━━━━━ DATA PROVIDED
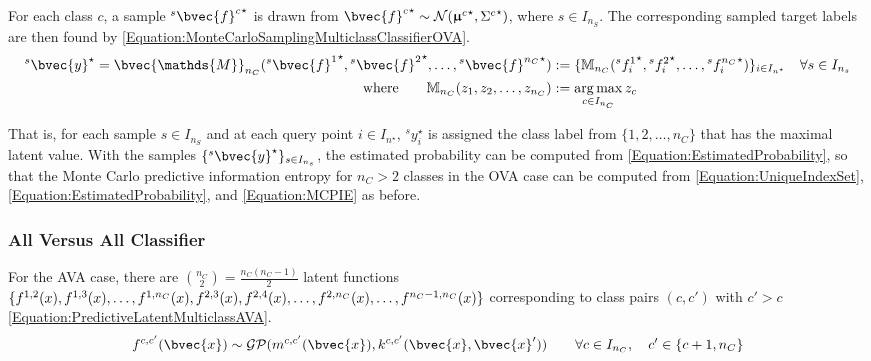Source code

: 				For each class $c$, a sample ${^{s}}{\bvec{f}^{c}}^{\star}$ is drawn from ${\bvec{f}^{c}}^{\star} \sim \mathcal{N}({\vec{\upmu}^{c}}^{\star}, {\Sigma^{c}}^{\star})$, where $s \in I_{n_{S}}$. The corresponding sampled target labels are then found by \eqref{Equation:MonteCarloSamplingMulticlassClassifierOVA}. \begin{equation}
					\begin{aligned}
						{^{s}}\bvec{y}^{\star} = \bvec{\mathds{M}}_{n_{C}}({^{s}}{\bvec{f}^{1}}^{\star}, {^{s}}{\bvec{f}^{2}}^{\star}, \dots, {^{s}}{\bvec{f}^{n_{C}}}^{\star}) &:= \{\mathbb{M}_{n_{C}}({^{s}}{f^{1}_{i}}^{\star}, {^{s}}{f^{2}_{i}}^{\star}, \dots, {^{s}}{f^{n_{C}}_{i}}^{\star})\}_{i \in I_{n^{\star}}} \quad \forall s \in I_{n_{s}} \\
						\mathrm{where} \qquad \mathbb{M}_{n_{C}}(z_{1}, z_{2}, \dots, z_{n_{C}}) &:= \argmax_{c \in I_{n_{C}}} z_{c}
					\end{aligned}
				\label{Equation:MonteCarloSamplingMulticlassClassifierOVA}
				\end{equation}
				
				That is, for each sample $s \in I_{n_{S}}$ and at each query point $i \in I_{n^{\star}}$, ${^{s}}y^{\star}_{i}$ is assigned the class label from $\{1, 2, \dots, n_{C}\}$ that has the maximal latent value. With the samples $\{{^{s}}\bvec{y}^{\star}\}_{s \in I_{n_{s}}}$, the estimated probability can be computed from \eqref{Equation:EstimatedProbability}, so that the Monte Carlo predictive information entropy for $n_{C} > 2$ classes in the OVA case can be computed from \eqref{Equation:UniqueIndexSet}, \eqref{Equation:EstimatedProbability}, and \eqref{Equation:MCPIE} as before.
			
			\subsubsection{All Versus All Classifier}
			\label{InformativeSeafloorExploration:MCPIE:Multiclass:All}
			
				For the AVA case, there are ${n_{C} \choose 2} = \frac{n_{C} (n_{C} - 1)}{2}$ latent functions $\{f^{1, 2}(x), f^{1, 3}(x), \dots, \\ f^{1, n_{C}}(x), f^{2, 3}(x), f^{2, 4}(x), \dots, f^{2, n_{C}}(x), \dots, f^{n_{C} - 1, n_{C}}(x)\}$ corresponding to class pairs $(c, c')$ with $c' > c$ \eqref{Equation:PredictiveLatentMulticlassAVA}. \begin{equation}
					f^{c, c'}(\bvec{x}) \sim \mathcal{GP}(m^{c, c'}(\bvec{x}), k^{c, c'}(\bvec{x}, \bvec{x}')) \qquad \forall c \in I_{n_{C}}, \quad c' \in \{c + 1, n_{C}\}
				\label{Equation:PredictiveLatentMulticlassAVA}
				\end{equation}
			
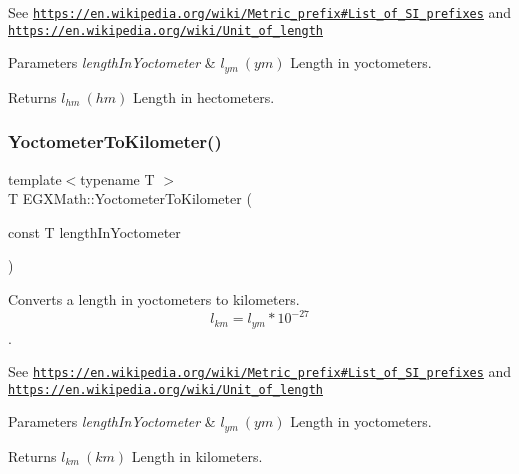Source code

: See \href{https://en.wikipedia.org/wiki/Metric_prefix#List_of_SI_prefixes}{\tt https\+://en.\+wikipedia.\+org/wiki/\+Metric\+\_\+prefix\#\+List\+\_\+of\+\_\+\+S\+I\+\_\+prefixes} and \href{https://en.wikipedia.org/wiki/Unit_of_length}{\tt https\+://en.\+wikipedia.\+org/wiki/\+Unit\+\_\+of\+\_\+length} 
\begin{DoxyParams}{Parameters}
{\em length\+In\+Yoctometer} & $ l_{ym}\ (ym)$ Length in yoctometers. \\
\hline
\end{DoxyParams}
\begin{DoxyReturn}{Returns}
$ l_{hm}\ (hm)$ Length in hectometers. 
\end{DoxyReturn}
\mbox{\label{group___e_g_x_math-_conversions-_length_conversions-_yoctometer-_s_i_ga5736155a6aad5dc3b7b98706bda51484}} 
\subsubsection{\texorpdfstring{Yoctometer\+To\+Kilometer()}{YoctometerToKilometer()}}
{\footnotesize\ttfamily template$<$typename T $>$ \\
T E\+G\+X\+Math\+::\+Yoctometer\+To\+Kilometer (\begin{DoxyParamCaption}\item[{const T}]{length\+In\+Yoctometer }\end{DoxyParamCaption})}



Converts a length in yoctometers to kilometers. \[ l_{km}=l_{ym} * 10^{-27} \]. 

See \href{https://en.wikipedia.org/wiki/Metric_prefix#List_of_SI_prefixes}{\tt https\+://en.\+wikipedia.\+org/wiki/\+Metric\+\_\+prefix\#\+List\+\_\+of\+\_\+\+S\+I\+\_\+prefixes} and \href{https://en.wikipedia.org/wiki/Unit_of_length}{\tt https\+://en.\+wikipedia.\+org/wiki/\+Unit\+\_\+of\+\_\+length} 
\begin{DoxyParams}{Parameters}
{\em length\+In\+Yoctometer} & $ l_{ym}\ (ym)$ Length in yoctometers. \\
\hline
\end{DoxyParams}
\begin{DoxyReturn}{Returns}
$ l_{km}\ (km)$ Length in kilometers. 
\end{DoxyReturn}
\mbox{\label{group___e_g_x_math-_conversions-_length_conversions-_yoctometer-_s_i_ga638081d766f4299ceede9574c1c3242b}}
━━━━━━━━━━
• PROBLEM
Return each line of the data, keeping its wording exact and omitting pictures.

• RESULT FOR THIS TASK
Source code

: 				For each class $c$, a sample ${^{s}}{\bvec{f}^{c}}^{\star}$ is drawn from ${\bvec{f}^{c}}^{\star} \sim \mathcal{N}({\vec{\upmu}^{c}}^{\star}, {\Sigma^{c}}^{\star})$, where $s \in I_{n_{S}}$. The corresponding sampled target labels are then found by \eqref{Equation:MonteCarloSamplingMulticlassClassifierOVA}. \begin{equation}
					\begin{aligned}
						{^{s}}\bvec{y}^{\star} = \bvec{\mathds{M}}_{n_{C}}({^{s}}{\bvec{f}^{1}}^{\star}, {^{s}}{\bvec{f}^{2}}^{\star}, \dots, {^{s}}{\bvec{f}^{n_{C}}}^{\star}) &:= \{\mathbb{M}_{n_{C}}({^{s}}{f^{1}_{i}}^{\star}, {^{s}}{f^{2}_{i}}^{\star}, \dots, {^{s}}{f^{n_{C}}_{i}}^{\star})\}_{i \in I_{n^{\star}}} \quad \forall s \in I_{n_{s}} \\
						\mathrm{where} \qquad \mathbb{M}_{n_{C}}(z_{1}, z_{2}, \dots, z_{n_{C}}) &:= \argmax_{c \in I_{n_{C}}} z_{c}
					\end{aligned}
				\label{Equation:MonteCarloSamplingMulticlassClassifierOVA}
				\end{equation}
				
				That is, for each sample $s \in I_{n_{S}}$ and at each query point $i \in I_{n^{\star}}$, ${^{s}}y^{\star}_{i}$ is assigned the class label from $\{1, 2, \dots, n_{C}\}$ that has the maximal latent value. With the samples $\{{^{s}}\bvec{y}^{\star}\}_{s \in I_{n_{s}}}$, the estimated probability can be computed from \eqref{Equation:EstimatedProbability}, so that the Monte Carlo predictive information entropy for $n_{C} > 2$ classes in the OVA case can be computed from \eqref{Equation:UniqueIndexSet}, \eqref{Equation:EstimatedProbability}, and \eqref{Equation:MCPIE} as before.
			
			\subsubsection{All Versus All Classifier}
			\label{InformativeSeafloorExploration:MCPIE:Multiclass:All}
			
				For the AVA case, there are ${n_{C} \choose 2} = \frac{n_{C} (n_{C} - 1)}{2}$ latent functions $\{f^{1, 2}(x), f^{1, 3}(x), \dots, \\ f^{1, n_{C}}(x), f^{2, 3}(x), f^{2, 4}(x), \dots, f^{2, n_{C}}(x), \dots, f^{n_{C} - 1, n_{C}}(x)\}$ corresponding to class pairs $(c, c')$ with $c' > c$ \eqref{Equation:PredictiveLatentMulticlassAVA}. \begin{equation}
					f^{c, c'}(\bvec{x}) \sim \mathcal{GP}(m^{c, c'}(\bvec{x}), k^{c, c'}(\bvec{x}, \bvec{x}')) \qquad \forall c \in I_{n_{C}}, \quad c' \in \{c + 1, n_{C}\}
				\label{Equation:PredictiveLatentMulticlassAVA}
				\end{equation}
			
Source code

: See \href{https://en.wikipedia.org/wiki/Metric_prefix#List_of_SI_prefixes}{\tt https\+://en.\+wikipedia.\+org/wiki/\+Metric\+\_\+prefix\#\+List\+\_\+of\+\_\+\+S\+I\+\_\+prefixes} and \href{https://en.wikipedia.org/wiki/Unit_of_length}{\tt https\+://en.\+wikipedia.\+org/wiki/\+Unit\+\_\+of\+\_\+length} 
\begin{DoxyParams}{Parameters}
{\em length\+In\+Yoctometer} & $ l_{ym}\ (ym)$ Length in yoctometers. \\
\hline
\end{DoxyParams}
\begin{DoxyReturn}{Returns}
$ l_{hm}\ (hm)$ Length in hectometers. 
\end{DoxyReturn}
\mbox{\label{group___e_g_x_math-_conversions-_length_conversions-_yoctometer-_s_i_ga5736155a6aad5dc3b7b98706bda51484}} 
\subsubsection{\texorpdfstring{Yoctometer\+To\+Kilometer()}{YoctometerToKilometer()}}
{\footnotesize\ttfamily template$<$typename T $>$ \\
T E\+G\+X\+Math\+::\+Yoctometer\+To\+Kilometer (\begin{DoxyParamCaption}\item[{const T}]{length\+In\+Yoctometer }\end{DoxyParamCaption})}



Converts a length in yoctometers to kilometers. \[ l_{km}=l_{ym} * 10^{-27} \]. 

See \href{https://en.wikipedia.org/wiki/Metric_prefix#List_of_SI_prefixes}{\tt https\+://en.\+wikipedia.\+org/wiki/\+Metric\+\_\+prefix\#\+List\+\_\+of\+\_\+\+S\+I\+\_\+prefixes} and \href{https://en.wikipedia.org/wiki/Unit_of_length}{\tt https\+://en.\+wikipedia.\+org/wiki/\+Unit\+\_\+of\+\_\+length} 
\begin{DoxyParams}{Parameters}
{\em length\+In\+Yoctometer} & $ l_{ym}\ (ym)$ Length in yoctometers. \\
\hline
\end{DoxyParams}
\begin{DoxyReturn}{Returns}
$ l_{km}\ (km)$ Length in kilometers. 
\end{DoxyReturn}
\mbox{\label{group___e_g_x_math-_conversions-_length_conversions-_yoctometer-_s_i_ga638081d766f4299ceede9574c1c3242b}}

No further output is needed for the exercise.